Media Cracks, Not Crack
posted by December 8 at 7:59 AMon
Neglect, not currently clean-and-sober crane operators with distant histories of drug abuse, would appear to be behind our “rash of crane failures.” So says this morning’s P-I—which has still not issued an apology to Warren Yeakey, the man operating a crane in Bellevue at the time of its collapse. That accident killed one man, and it was a miracle that Yeakey survived. Noting Yeakey’s history of drug convictions—the last being in 2000—the P-I ramped up the drug hysterics and charged, tried, and convicted Yeakey in an infamous headline.
It seemed like an open-and-shut case. Yeakey had a record of drug convictions, and this headline two days after the accident made it clear who the P-I thought was at fault:
Operator in crane wreck has history of drug abuse
Yeakey took a drug test, was found to be clean. Then the P-I told us that the crane might have collapsed due to an ongoing operator error, and implied that Yeakey was the only operator of the crane. Yeakey, in fact, was one of several workers who had operated the crane that collapsed. Now it turns out—well, what do you know?—that the P-I may not be able to blame crane operators and crack pipes after all. From today’s story:
Cracks, loose welds, and sheared bolts aren’t common in tower cranes, but you’d never know it from a spate of alarming discoveries at construction sites in Bellevue and Redmond.

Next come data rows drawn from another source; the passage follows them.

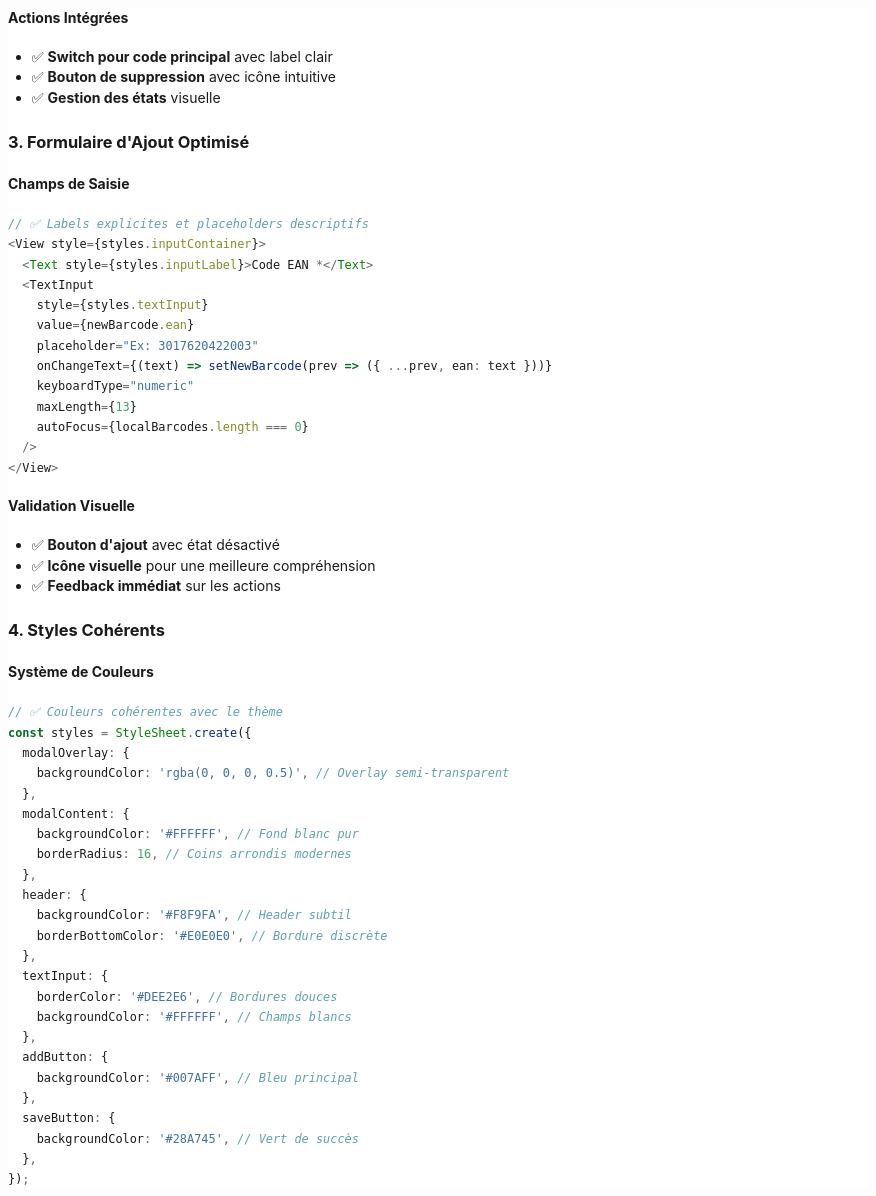 #### **Actions Intégrées**
- ✅ **Switch pour code principal** avec label clair
- ✅ **Bouton de suppression** avec icône intuitive
- ✅ **Gestion des états** visuelle

### **3. Formulaire d'Ajout Optimisé**

#### **Champs de Saisie**
```typescript
// ✅ Labels explicites et placeholders descriptifs
<View style={styles.inputContainer}>
  <Text style={styles.inputLabel}>Code EAN *</Text>
  <TextInput
    style={styles.textInput}
    value={newBarcode.ean}
    placeholder="Ex: 3017620422003"
    onChangeText={(text) => setNewBarcode(prev => ({ ...prev, ean: text }))}
    keyboardType="numeric"
    maxLength={13}
    autoFocus={localBarcodes.length === 0}
  />
</View>
```

#### **Validation Visuelle**
- ✅ **Bouton d'ajout** avec état désactivé
- ✅ **Icône visuelle** pour une meilleure compréhension
- ✅ **Feedback immédiat** sur les actions

### **4. Styles Cohérents**

#### **Système de Couleurs**
```typescript
// ✅ Couleurs cohérentes avec le thème
const styles = StyleSheet.create({
  modalOverlay: {
    backgroundColor: 'rgba(0, 0, 0, 0.5)', // Overlay semi-transparent
  },
  modalContent: {
    backgroundColor: '#FFFFFF', // Fond blanc pur
    borderRadius: 16, // Coins arrondis modernes
  },
  header: {
    backgroundColor: '#F8F9FA', // Header subtil
    borderBottomColor: '#E0E0E0', // Bordure discrète
  },
  textInput: {
    borderColor: '#DEE2E6', // Bordures douces
    backgroundColor: '#FFFFFF', // Champs blancs
  },
  addButton: {
    backgroundColor: '#007AFF', // Bleu principal
  },
  saveButton: {
    backgroundColor: '#28A745', // Vert de succès
  },
});
```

For four of the hulking cranes to develop serious safety problems over the past three weeks, experts say needed maintenance and inspections were likely being neglected.
“That sounds to me like people aren’t having their cranes inspected while they are on the ground in pieces,” said Ronald Brodek, owner of Brodek Crane Inspections Inc. in Arizona.
To the editors of the P-I: We’re still waiting on an apology to Warren Yeakey. Front page, above the fold, in the headline.